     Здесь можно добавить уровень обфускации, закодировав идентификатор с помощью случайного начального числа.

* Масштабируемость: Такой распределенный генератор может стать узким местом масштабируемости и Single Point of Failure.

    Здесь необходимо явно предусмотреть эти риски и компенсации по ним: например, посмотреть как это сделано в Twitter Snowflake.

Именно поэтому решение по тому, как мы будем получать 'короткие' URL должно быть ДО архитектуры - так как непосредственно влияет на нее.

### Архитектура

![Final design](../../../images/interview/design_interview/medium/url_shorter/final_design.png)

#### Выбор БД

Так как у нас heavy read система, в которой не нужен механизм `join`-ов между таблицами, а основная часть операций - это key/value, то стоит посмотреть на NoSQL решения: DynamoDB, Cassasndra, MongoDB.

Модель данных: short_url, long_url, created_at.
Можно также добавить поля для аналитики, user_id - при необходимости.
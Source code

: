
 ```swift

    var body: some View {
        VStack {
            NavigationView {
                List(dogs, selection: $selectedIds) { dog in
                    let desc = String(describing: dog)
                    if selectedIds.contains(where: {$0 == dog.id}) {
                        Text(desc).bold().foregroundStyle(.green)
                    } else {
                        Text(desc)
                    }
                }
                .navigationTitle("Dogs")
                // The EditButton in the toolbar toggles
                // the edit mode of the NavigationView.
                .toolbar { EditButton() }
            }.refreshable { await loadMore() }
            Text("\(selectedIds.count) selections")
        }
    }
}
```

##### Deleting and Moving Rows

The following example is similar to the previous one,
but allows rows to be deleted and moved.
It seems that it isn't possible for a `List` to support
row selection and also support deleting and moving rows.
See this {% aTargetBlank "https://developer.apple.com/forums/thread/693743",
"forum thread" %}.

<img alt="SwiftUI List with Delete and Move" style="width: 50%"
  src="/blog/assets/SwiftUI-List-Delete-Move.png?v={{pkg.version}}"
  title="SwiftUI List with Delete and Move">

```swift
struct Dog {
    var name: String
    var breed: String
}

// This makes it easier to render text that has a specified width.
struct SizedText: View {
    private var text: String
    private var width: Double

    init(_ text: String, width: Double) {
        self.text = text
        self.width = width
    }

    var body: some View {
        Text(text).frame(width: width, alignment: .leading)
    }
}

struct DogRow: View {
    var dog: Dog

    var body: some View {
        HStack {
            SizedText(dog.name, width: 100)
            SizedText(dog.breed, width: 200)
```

YOUR ASSIGNMENT:
Using the entries shown above, reproduce verbatim the lines from the line bearing "Point of Failure." to the line bearing "##### Deleting and Moving Rows", inclusive.

ANSWER BELOW:
* Масштабируемость: Такой распределенный генератор может стать узким местом масштабируемости и Single Point of Failure.

    Здесь необходимо явно предусмотреть эти риски и компенсации по ним: например, посмотреть как это сделано в Twitter Snowflake.

Именно поэтому решение по тому, как мы будем получать 'короткие' URL должно быть ДО архитектуры - так как непосредственно влияет на нее.

### Архитектура

![Final design](../../../images/interview/design_interview/medium/url_shorter/final_design.png)

#### Выбор БД

Так как у нас heavy read система, в которой не нужен механизм `join`-ов между таблицами, а основная часть операций - это key/value, то стоит посмотреть на NoSQL решения: DynamoDB, Cassasndra, MongoDB.

Модель данных: short_url, long_url, created_at.
Можно также добавить поля для аналитики, user_id - при необходимости.
Source code

:
 ```swift

    var body: some View {
        VStack {
            NavigationView {
                List(dogs, selection: $selectedIds) { dog in
                    let desc = String(describing: dog)
                    if selectedIds.contains(where: {$0 == dog.id}) {
                        Text(desc).bold().foregroundStyle(.green)
                    } else {
                        Text(desc)
                    }
                }
                .navigationTitle("Dogs")
                // The EditButton in the toolbar toggles
                // the edit mode of the NavigationView.
                .toolbar { EditButton() }
            }.refreshable { await loadMore() }
            Text("\(selectedIds.count) selections")
        }
    }
}
```

##### Deleting and Moving Rows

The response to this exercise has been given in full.